You have told me a hundred times that you would have none of a happiness purchased by my tears. Ah! let us speak no more of happiness, but leave me to regain some calm.

In acceding to my request, what fresh rights do you not acquire over my heart? And from those rights, founded upon virtue, I shall have no need to defend myself. What pleasure I shall take in my gratitude! I shall owe you the sweetness of tasting without remorse a delicious sentiment. At present, on the contrary, terrified by my sentiments, by my thoughts, I am equally afraid of occupying myself with either you or myself; the very idea of you alarms me: when I cannot escape from it, I combat it; I do not drive it from me, but I repel it.
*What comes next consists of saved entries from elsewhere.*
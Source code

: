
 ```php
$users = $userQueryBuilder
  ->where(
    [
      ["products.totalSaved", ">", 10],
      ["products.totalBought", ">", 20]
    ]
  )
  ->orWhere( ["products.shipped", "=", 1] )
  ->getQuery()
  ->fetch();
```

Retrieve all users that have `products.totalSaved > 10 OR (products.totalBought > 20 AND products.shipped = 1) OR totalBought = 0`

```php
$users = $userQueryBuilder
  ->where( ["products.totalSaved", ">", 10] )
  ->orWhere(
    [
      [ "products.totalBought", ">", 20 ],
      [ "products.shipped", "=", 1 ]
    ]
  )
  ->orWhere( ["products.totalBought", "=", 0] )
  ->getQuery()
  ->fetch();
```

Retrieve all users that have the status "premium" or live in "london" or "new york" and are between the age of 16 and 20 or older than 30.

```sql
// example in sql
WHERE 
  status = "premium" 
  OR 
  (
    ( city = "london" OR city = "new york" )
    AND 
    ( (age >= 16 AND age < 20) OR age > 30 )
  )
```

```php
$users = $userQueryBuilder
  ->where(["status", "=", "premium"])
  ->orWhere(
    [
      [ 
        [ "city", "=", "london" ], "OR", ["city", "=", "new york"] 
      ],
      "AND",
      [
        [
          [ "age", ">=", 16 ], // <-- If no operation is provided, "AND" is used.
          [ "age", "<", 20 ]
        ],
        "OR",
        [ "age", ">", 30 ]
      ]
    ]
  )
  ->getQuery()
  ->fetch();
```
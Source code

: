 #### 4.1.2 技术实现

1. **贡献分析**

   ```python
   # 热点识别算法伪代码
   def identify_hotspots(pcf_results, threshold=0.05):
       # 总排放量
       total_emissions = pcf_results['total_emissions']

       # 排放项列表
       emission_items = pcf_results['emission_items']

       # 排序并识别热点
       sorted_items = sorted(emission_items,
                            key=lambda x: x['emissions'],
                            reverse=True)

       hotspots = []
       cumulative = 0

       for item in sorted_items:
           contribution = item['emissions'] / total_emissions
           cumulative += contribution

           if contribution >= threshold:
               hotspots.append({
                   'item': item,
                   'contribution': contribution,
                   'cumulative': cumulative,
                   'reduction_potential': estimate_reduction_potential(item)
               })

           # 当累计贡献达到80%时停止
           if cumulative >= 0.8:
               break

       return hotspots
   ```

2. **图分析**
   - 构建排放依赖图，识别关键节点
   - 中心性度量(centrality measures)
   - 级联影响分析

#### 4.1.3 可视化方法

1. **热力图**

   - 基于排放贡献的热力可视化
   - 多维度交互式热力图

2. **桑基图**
Is it not better for both of us to put a stop to this state of trouble and anxiety? Oh, you, whose ever sensitive soul, even in the midst of its errors, has continued the friend of virtue, you will respect my painful situation, you will not reject my prayer! A sweeter, but not less tender interest will succeed to these violent agitations: then, breathing again through your benevolence, I shall cherish existence, and shall say, in the joy of my heart: This calm, I owe it to my friend.

In causing you to undergo a few deprivations, which I do not impose upon you, but which I beg of you, will you think you are buying the end of my torments at too dear a price? Ah! if, to make you happy, I had but to consent to unhappiness, you may believe me, I would not hesitate for a moment…. But to become guilty! … No, my friend, no; rather would I die a thousand deaths. Already, assailed by shame, on the eve of remorse, I dread both others and myself; I blush in the midst of company, and tremble in solitude; I lead only a life of pain; I shall have no peace unless you consent. My most praiseworthy resolutions do not suffice to reassure me; I formed this one yesterday, and yet I have passed the night in tears.

Behold your friend, she whom you love, suppliant and confused, begging you for innocence and repose. Ah, God! But for you, would she ever have been reduced to so humiliating a request? I reproach you with nothing; I feel too strongly, myself, how difficult it is to resist an imperious sentiment. A complaint is not a reproach. Do, out of generosity, what I do from duty; and to all the sentiments which you have inspired in me, I will add that of eternal gratitude. Adieu, Monsieur, adieu.